## TASK GOAL
Would you please retype, exactly, the lines of the listing below between the line with "kubernates, CI/CD, AWS" and the line with "factors such as", inclusive?

## INPUT MATERIAL
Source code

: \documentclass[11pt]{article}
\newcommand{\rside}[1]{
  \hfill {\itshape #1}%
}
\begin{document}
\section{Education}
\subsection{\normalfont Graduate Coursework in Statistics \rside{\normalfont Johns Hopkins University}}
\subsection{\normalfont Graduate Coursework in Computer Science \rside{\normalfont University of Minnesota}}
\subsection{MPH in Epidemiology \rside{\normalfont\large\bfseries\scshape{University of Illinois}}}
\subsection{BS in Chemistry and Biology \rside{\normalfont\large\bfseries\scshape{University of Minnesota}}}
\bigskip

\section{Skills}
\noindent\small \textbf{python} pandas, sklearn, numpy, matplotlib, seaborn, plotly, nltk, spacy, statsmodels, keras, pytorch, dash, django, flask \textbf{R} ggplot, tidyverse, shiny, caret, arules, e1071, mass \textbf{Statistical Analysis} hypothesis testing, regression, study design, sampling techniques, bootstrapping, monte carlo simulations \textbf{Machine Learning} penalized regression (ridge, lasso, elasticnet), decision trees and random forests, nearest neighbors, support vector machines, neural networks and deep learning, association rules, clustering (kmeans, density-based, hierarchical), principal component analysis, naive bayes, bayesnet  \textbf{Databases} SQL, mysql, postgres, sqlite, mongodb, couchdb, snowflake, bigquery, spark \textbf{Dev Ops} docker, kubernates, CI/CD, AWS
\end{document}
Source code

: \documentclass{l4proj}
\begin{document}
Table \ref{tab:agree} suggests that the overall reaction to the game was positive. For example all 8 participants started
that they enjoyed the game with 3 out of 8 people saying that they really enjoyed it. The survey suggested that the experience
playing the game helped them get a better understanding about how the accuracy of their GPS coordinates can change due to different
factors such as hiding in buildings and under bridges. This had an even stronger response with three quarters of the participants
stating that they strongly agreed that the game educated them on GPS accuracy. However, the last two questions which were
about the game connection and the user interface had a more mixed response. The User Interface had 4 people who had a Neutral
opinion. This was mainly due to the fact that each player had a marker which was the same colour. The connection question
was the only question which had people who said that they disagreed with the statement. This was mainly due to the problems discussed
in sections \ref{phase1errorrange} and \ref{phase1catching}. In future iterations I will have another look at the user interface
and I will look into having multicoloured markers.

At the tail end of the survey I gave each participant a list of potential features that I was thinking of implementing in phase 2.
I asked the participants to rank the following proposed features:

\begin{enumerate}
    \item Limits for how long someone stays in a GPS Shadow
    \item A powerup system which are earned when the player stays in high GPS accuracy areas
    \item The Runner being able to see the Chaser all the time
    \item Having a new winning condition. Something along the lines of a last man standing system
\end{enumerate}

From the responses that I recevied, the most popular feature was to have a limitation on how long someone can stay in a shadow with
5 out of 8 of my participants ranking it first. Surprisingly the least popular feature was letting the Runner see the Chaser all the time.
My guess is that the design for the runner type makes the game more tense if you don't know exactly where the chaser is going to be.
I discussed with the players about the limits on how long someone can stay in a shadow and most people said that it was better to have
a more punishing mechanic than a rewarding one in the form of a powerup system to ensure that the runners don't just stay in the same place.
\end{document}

--

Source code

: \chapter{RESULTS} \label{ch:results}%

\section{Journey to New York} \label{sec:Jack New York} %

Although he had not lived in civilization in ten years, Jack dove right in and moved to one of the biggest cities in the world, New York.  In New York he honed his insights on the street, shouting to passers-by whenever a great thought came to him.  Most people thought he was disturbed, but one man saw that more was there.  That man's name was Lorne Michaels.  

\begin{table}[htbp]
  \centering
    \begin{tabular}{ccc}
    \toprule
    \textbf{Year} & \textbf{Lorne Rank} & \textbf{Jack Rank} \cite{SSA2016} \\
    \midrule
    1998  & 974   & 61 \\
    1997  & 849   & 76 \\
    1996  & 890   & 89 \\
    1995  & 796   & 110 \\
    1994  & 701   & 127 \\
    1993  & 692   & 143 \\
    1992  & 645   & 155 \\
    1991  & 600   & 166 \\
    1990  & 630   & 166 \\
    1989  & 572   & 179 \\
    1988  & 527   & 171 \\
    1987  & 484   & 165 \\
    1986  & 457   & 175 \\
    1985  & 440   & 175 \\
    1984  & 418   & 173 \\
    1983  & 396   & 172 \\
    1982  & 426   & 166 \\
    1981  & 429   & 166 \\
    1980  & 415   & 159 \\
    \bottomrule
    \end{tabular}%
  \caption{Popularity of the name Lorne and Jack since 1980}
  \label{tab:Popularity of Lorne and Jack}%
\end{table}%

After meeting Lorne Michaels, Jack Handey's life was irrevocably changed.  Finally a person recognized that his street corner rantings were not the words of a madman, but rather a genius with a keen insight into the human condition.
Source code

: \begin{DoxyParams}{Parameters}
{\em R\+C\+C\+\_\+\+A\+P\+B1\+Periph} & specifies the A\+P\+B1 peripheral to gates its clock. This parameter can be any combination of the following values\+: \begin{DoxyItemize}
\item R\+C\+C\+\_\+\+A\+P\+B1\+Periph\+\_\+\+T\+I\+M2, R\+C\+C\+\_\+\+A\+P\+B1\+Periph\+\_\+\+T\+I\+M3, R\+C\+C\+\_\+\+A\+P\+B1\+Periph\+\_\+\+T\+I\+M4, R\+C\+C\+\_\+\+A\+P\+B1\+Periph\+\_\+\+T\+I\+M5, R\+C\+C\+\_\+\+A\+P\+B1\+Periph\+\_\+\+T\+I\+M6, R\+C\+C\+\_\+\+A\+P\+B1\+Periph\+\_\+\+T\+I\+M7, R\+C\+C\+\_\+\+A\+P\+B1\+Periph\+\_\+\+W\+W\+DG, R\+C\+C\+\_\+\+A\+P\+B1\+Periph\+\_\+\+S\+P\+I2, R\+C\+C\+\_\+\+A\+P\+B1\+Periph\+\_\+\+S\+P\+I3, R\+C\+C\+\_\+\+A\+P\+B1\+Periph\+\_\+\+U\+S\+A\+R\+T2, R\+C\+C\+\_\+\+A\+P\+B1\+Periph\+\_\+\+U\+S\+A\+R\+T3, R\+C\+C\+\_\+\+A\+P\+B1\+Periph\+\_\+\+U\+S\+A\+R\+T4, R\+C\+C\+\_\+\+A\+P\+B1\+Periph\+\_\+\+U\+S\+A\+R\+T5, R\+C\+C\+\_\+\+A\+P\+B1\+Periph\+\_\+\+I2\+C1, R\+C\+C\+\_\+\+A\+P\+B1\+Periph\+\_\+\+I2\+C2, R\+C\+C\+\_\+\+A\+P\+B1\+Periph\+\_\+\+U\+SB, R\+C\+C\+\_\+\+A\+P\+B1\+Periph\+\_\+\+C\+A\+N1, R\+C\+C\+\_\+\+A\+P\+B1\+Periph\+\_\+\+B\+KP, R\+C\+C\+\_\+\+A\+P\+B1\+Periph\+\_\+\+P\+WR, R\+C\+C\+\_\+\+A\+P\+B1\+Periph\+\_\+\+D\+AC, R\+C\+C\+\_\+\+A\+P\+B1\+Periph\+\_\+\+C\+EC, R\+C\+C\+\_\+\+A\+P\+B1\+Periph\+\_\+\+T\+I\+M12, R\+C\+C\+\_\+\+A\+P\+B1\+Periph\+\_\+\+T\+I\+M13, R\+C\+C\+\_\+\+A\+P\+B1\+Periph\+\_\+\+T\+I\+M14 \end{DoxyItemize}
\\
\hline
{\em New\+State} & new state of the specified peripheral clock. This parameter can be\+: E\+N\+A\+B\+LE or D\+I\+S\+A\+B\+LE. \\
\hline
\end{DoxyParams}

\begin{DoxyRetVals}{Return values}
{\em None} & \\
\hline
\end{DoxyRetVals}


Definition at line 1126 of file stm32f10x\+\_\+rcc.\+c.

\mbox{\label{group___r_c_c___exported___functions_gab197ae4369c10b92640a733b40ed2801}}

## SOLUTION FOR THIS EXERCISE
\noindent\small \textbf{python} pandas, sklearn, numpy, matplotlib, seaborn, plotly, nltk, spacy, statsmodels, keras, pytorch, dash, django, flask \textbf{R} ggplot, tidyverse, shiny, caret, arules, e1071, mass \textbf{Statistical Analysis} hypothesis testing, regression, study design, sampling techniques, bootstrapping, monte carlo simulations \textbf{Machine Learning} penalized regression (ridge, lasso, elasticnet), decision trees and random forests, nearest neighbors, support vector machines, neural networks and deep learning, association rules, clustering (kmeans, density-based, hierarchical), principal component analysis, naive bayes, bayesnet  \textbf{Databases} SQL, mysql, postgres, sqlite, mongodb, couchdb, snowflake, bigquery, spark \textbf{Dev Ops} docker, kubernates, CI/CD, AWS
\end{document}
Source code

: \documentclass{l4proj}
\begin{document}
Table \ref{tab:agree} suggests that the overall reaction to the game was positive. For example all 8 participants started
that they enjoyed the game with 3 out of 8 people saying that they really enjoyed it. The survey suggested that the experience
playing the game helped them get a better understanding about how the accuracy of their GPS coordinates can change due to different
factors such as hiding in buildings and under bridges. This had an even stronger response with three quarters of the participants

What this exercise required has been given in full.